---------- STUDY MATERIAL ----------
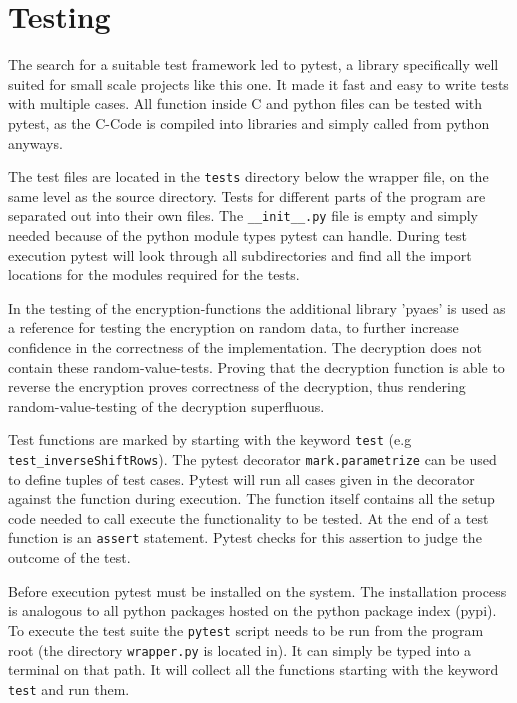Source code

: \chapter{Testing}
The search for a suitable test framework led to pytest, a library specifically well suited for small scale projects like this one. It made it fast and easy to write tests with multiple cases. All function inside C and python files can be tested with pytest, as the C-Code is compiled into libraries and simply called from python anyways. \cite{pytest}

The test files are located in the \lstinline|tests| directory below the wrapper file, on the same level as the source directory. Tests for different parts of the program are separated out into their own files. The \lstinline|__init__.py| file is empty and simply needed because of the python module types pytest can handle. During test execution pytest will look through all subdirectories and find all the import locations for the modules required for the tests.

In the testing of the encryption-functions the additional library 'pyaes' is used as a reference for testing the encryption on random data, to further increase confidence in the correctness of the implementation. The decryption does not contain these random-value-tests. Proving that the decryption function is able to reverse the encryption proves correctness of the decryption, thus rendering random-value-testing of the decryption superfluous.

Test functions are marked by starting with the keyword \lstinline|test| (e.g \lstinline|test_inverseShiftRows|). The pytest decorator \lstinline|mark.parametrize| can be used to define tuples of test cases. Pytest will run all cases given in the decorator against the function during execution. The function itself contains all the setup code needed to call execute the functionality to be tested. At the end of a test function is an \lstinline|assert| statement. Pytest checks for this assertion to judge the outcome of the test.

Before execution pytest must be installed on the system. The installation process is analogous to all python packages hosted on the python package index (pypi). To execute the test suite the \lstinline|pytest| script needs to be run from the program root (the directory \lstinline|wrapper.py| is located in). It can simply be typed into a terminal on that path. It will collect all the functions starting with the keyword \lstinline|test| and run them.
----------
---------- STUDY MATERIAL ----------
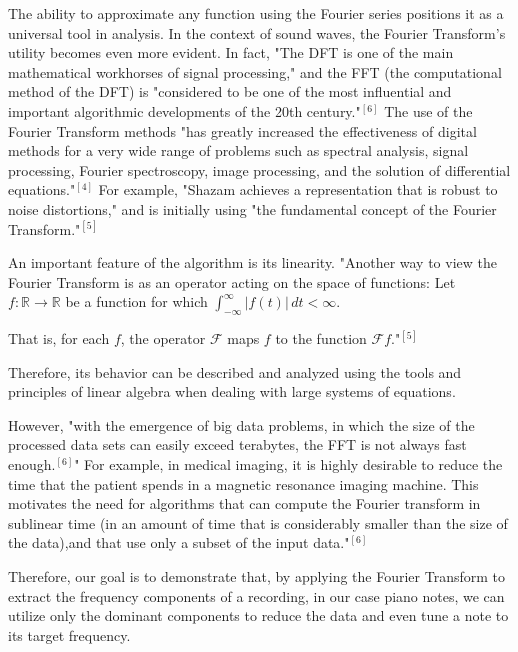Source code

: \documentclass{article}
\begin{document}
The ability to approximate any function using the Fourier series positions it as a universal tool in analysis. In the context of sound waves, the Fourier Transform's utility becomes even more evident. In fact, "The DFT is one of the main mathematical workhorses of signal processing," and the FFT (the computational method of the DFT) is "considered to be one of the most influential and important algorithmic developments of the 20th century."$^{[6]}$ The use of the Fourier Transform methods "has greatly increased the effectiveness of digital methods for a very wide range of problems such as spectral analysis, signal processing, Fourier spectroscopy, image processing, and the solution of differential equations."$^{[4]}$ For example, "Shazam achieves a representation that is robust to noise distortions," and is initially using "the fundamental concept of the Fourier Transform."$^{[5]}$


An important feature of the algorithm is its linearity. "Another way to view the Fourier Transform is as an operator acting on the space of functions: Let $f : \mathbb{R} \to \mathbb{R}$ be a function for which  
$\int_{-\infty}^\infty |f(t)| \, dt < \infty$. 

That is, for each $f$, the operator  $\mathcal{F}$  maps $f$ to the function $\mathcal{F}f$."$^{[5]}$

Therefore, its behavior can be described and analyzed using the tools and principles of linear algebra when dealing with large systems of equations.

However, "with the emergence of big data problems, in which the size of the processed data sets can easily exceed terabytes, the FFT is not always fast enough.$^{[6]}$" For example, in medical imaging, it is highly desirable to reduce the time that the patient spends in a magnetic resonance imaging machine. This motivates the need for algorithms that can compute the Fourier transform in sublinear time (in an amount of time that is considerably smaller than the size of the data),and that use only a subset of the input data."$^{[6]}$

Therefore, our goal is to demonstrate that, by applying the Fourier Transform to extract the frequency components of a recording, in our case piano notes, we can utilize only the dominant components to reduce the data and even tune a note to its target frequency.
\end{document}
----------
---------- STUDY MATERIAL ----------
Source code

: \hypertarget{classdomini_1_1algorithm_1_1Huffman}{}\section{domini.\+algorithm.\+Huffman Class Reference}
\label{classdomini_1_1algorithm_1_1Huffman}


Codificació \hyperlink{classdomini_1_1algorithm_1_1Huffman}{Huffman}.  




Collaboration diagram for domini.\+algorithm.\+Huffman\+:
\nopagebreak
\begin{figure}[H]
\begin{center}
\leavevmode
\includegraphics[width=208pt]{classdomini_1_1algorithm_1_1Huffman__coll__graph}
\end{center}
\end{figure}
----------
### TASK TO CARRY OUT
From the data above, count the lines that contain "problems" and write only that count.

### OUTPUT FOR THIS EXERCISE
2